ABSTRACT=Background: Cataract is the leading cause of blindness worldwide. In order to achieve large-scale cataract screening, several studies have applied artificial intelligence (AI) to cataract detection based on fundus images and achieve remarkable performance. However, fundus images they used are original from normal optical circumstances, which is less impractical due to the existence of poor-quality fundus images for inappropriate optical conditions in actual scenarios. Furthermore, these poor-quality images are easily mistaken as cataract because both appear the fuzzy imaging characteristics, which may decline the performance of cataract detection. We therefore aimed to develop and validate an anti-interference AI model for the rapid and efficient diagnosis based on fundus images.
Materials and Methods: The datasets (including both cataract and non-cataract labels) were derived from the Chinese PLA general hospital. The anti-interference AI model consisted of two AI sub-modules, a quality recognition model for cataract labeling and a CNN-based model for cataract classification. The quality recognition model was performed to distinguish poor-quality images from normal-quality images and further generate the pseudo labels related to image quality for non-cataract.
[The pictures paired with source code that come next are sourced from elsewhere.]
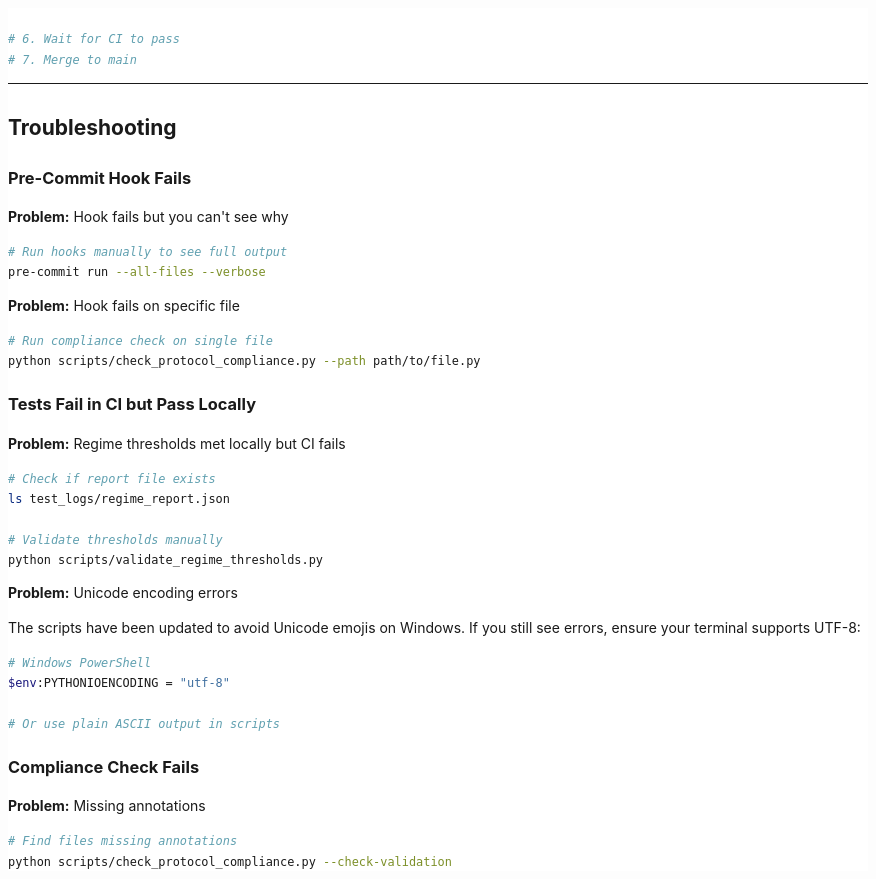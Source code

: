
 ```bash

# 6. Wait for CI to pass
# 7. Merge to main
```

---

## Troubleshooting

### Pre-Commit Hook Fails

**Problem:** Hook fails but you can't see why

```bash
# Run hooks manually to see full output
pre-commit run --all-files --verbose
```

**Problem:** Hook fails on specific file

```bash
# Run compliance check on single file
python scripts/check_protocol_compliance.py --path path/to/file.py
```

### Tests Fail in CI but Pass Locally

**Problem:** Regime thresholds met locally but CI fails

```bash
# Check if report file exists
ls test_logs/regime_report.json

# Validate thresholds manually
python scripts/validate_regime_thresholds.py
```

**Problem:** Unicode encoding errors

The scripts have been updated to avoid Unicode emojis on Windows. If you still see errors, ensure your terminal supports UTF-8:

```bash
# Windows PowerShell
$env:PYTHONIOENCODING = "utf-8"

# Or use plain ASCII output in scripts
```

### Compliance Check Fails

**Problem:** Missing annotations

```bash
# Find files missing annotations
python scripts/check_protocol_compliance.py --check-validation
```
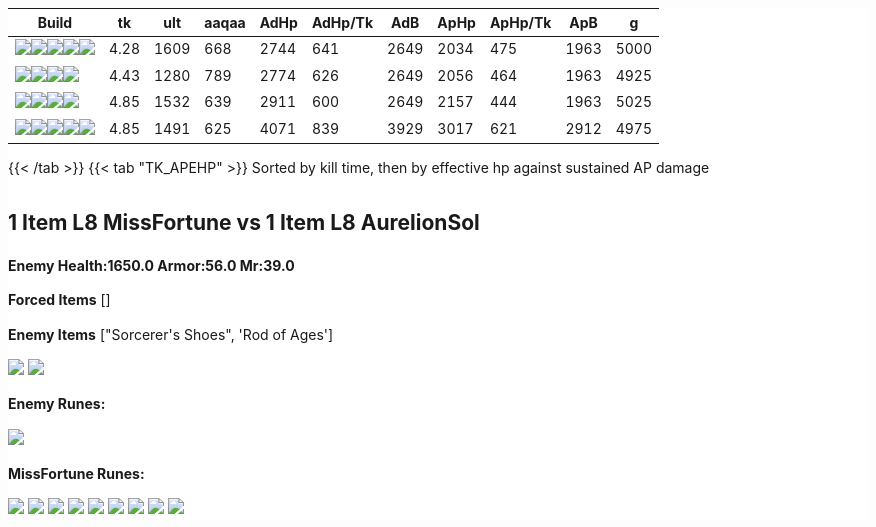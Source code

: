 



 Build |tk|ult|aaqaa|AdHp|AdHp/Tk|AdB|ApHp|ApHp/Tk|ApB|g
-|-|-|-|-|-|-|-|-|-|-
![](/item/6676.png)![](/item/1001.png)![](/item/1053.png)![](/item/1055.png)![](/item/1036.png)|4.28|1609|668|2744|641|2649|2034|475|1963|5000
![](/item/3153.png)![](/item/1001.png)![](/item/1055.png)![](/item/1037.png)|4.43|1280|789|2774|626|2649|2056|464|1963|4925
![](/item/3072.png)![](/item/1001.png)![](/item/1055.png)![](/item/1037.png)|4.85|1532|639|2911|600|2649|2157|444|1963|5025
![](/item/6673.png)![](/item/1001.png)![](/item/1055.png)![](/item/1037.png)![](/item/1036.png)|4.85|1491|625|4071|839|3929|3017|621|2912|4975
{{< /tab >}}
{{< tab "TK_APEHP" >}}
Sorted by kill time, then by effective hp against sustained AP damage
## 1 Item L8 MissFortune vs 1 Item L8 AurelionSol

**Enemy Health:1650.0 Armor:56.0 Mr:39.0**


**Forced Items** []








**Enemy Items** ["Sorcerer's Shoes", 'Rod of Ages']





![](/item/3020.png)
![](/item/6657.png)



**Enemy Runes:**





![](/StatMods/StatModsArmorIcon.png)



**MissFortune Runes:**


![](/Styles/Precision/Conqueror/Conqueror.png)
![](/Styles/Precision/Overheal.png)
![](/Styles/Precision/LegendAlacrity/LegendAlacrity.png)
![](/Styles/Precision/CutDown/CutDown.png)
![](/Styles/Sorcery/AbsoluteFocus/AbsoluteFocus.png)
![](/Styles/Sorcery/GatheringStorm/GatheringStorm.png)
![](/StatMods/StatModsAttackSpeedIcon.png)
![](/StatMods/StatModsAdaptiveForceIcon.png)
![](/StatMods/StatModsArmorIcon.png)
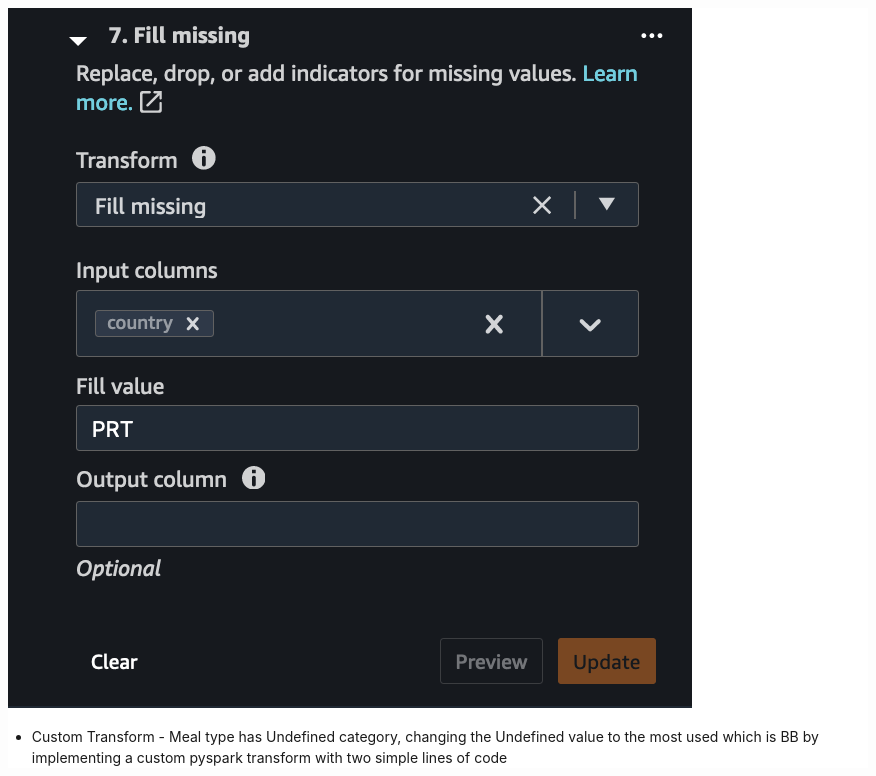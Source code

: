 ![fill-missing-country](./img/fill-missing-country.png)


- Custom Transform - Meal type has Undefined category, changing the Undefined value to the most used which is BB by implementing a custom pyspark transform with two simple lines of code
Through this, original binary-class label (cataract and non-cataract) was adjusted to three categories (cataract, non-cataract with normal-quality images, and non-cataract with poor-quality images), which could be used to guide the model to distinguish cataract from suspected cataract fundus images. In the cataract classification stage, the convolutional-neural-network-based model was proposed to classify cataract based on the label of the previous stage. The performance of the model was internally validated and externally tested in real-world setting and the evaluation indicators included area under the receiver operating curve (AUC), accuracy (ACC), sensitivity (SEN) and specificity (SPE).
Results: In the internal and external validation, the anti-interference AI model showed robust performance in cataract diagnosis (three classifications with AUCs >91%, ACCs>84%, SENs>71% and SPEs>89%). Compared with the model that was trained on the binary-class label, the anti-interference cataract model improved the performance by 10 percent. 
Conclusion: We proposed an efficient anti-interference AI model for cataract diagnosis, which could achieve accurate cataract screening even with the interference of poor-quality images and help the government formulate a more accurate aid policy.